This past week has been...frustrating to say the least. There have been some good things thrown into the mix (like I got a job, yay) but I have been drowning in a sea of school assignments and self doubt. I have made countless recipes and not posted them because the pictures have been crap. I always compare myself to better photographers and other blogs, I remain my #1 critic. I am trying to focus on the positive aspects of life, I LOVE my blog and I think it has made me a better writer, photographer, and chef. I am trying not to get all caught up in being THE BEST and just taking time to enjoy each post/photo shoot and making improvements along the way. Anywho, let's talk about fishily dishes. I have always heard never pair fruit with seafood and normally I would agree EXCEPT when you're talking about delicious balsamic glazed cherries, then I say to heck with your fishy rules you don't tell me how to live my life!

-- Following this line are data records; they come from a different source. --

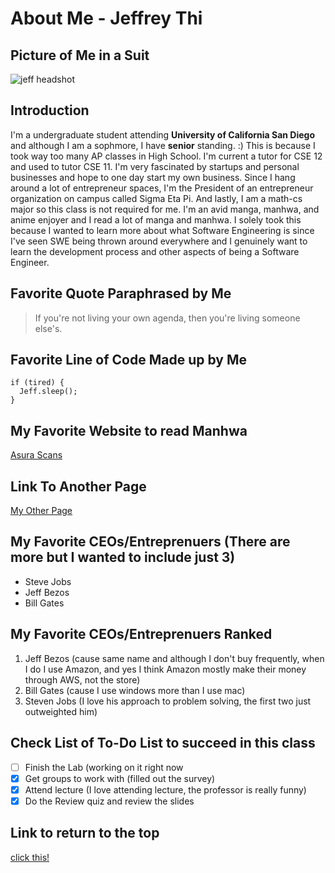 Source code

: # About Me - Jeffrey Thi
## Picture of Me in a Suit
![jeff headshot](https://github.com/user-attachments/assets/1f3780a3-30d7-439d-9d5e-237ebc24cb37)
## Introduction
I'm a undergraduate student attending **University of California San Diego** and although I am a sophmore, I have **senior** standing. :) This is because I took way too many AP classes in High School. I'm current a tutor for CSE 12 and used to tutor CSE 11. I'm very fascinated by startups and personal businesses and hope to one day start my own business. Since I hang around a lot of entrepreneur spaces, I'm the President of an entrepreneur organization on campus called Sigma Eta Pi. And lastly, I am a math-cs major so this class is not required for me. I'm an avid manga, manhwa, and anime enjoyer and I read a lot of manga and manhwa. I solely took this because I wanted to learn more about what Software Engineering is since I've seen SWE being thrown around everywhere and I genuinely want to learn the development process and other aspects of being a Software Engineer. 

## Favorite Quote Paraphrased by Me
>If you're not living your own agenda, then you're living someone else's.

## Favorite Line of Code Made up by Me
```
if (tired) {
  Jeff.sleep();
}
```
## My Favorite Website to read Manhwa
[Asura Scans](https://asuracomic.net/)

## Link To Another Page
[My Other Page](/another.md)

## My Favorite CEOs/Entreprenuers (There are more but I wanted to include just 3)
- Steve Jobs
- Jeff Bezos
- Bill Gates

## My Favorite CEOs/Entreprenuers Ranked
1. Jeff Bezos (cause same name and although I don't buy frequently, when I do I use Amazon, and yes I think Amazon mostly make their money through AWS, not the store)
2. Bill Gates (cause I use windows more than I use mac)
3. Steven Jobs (I love his approach to problem solving, the first two just outweighted him)

## Check List of To-Do List to succeed in this class
- [ ] Finish the Lab (working on it right now
- [x] Get groups to work with (filled out the survey)
- [x] Attend lecture (I love attending lecture, the professor is really funny)
- [x] Do the Review quiz and review the slides

## Link to return to the top
[click this!](#about-me---jeffrey-thi)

For some reason, these cherries defy the culinary laws and make this salmon delicious. I think it might be the balsamic vinegar, it tames the fruity sweetness and brings it down to a savory level. The pistachios add a salty and nutty (obviously because... they're nuts) flavor to the salmon and gives it that amazing texture.
For the quinoa...
1.In a medium sauce pan, bring two cups of chicken broth to a boil, then add 1 cup quinoa and cover, turning heat down to low. Let simmer for 12-15 minutes, then fluff with a fork and add 1 TBS freshly squeezed orange juice.
2.Serve under salmon and enjoy!
For the salmon...
4 salmon fillets, skinless and boneless
1/2 roasted and salted pistachios, chopped fine
1 TBS flour
1 TBS oil
1 cup of sweet black cherries, pitted and sliced in half (I used thawed frozen ones)
1/4 cup balsamic vinegar
1.Pat salmon dry with paper towels. Combine flour and pistachios and coat each salmon fillet on both sides.
2.In a medium skillet, heat oil on medium heat. Place each encrusted fillet and cook for 2 min. on each side. Take out of pan and set aside.
3.In the same pan add cherries and balsamic. Simmer on medium low each for about 3 minutes then add salmon fillets back into the pan and finish cooking for about 4 minutes (until fish is slightly firm to the touch and has an internal temp of 145 degrees F).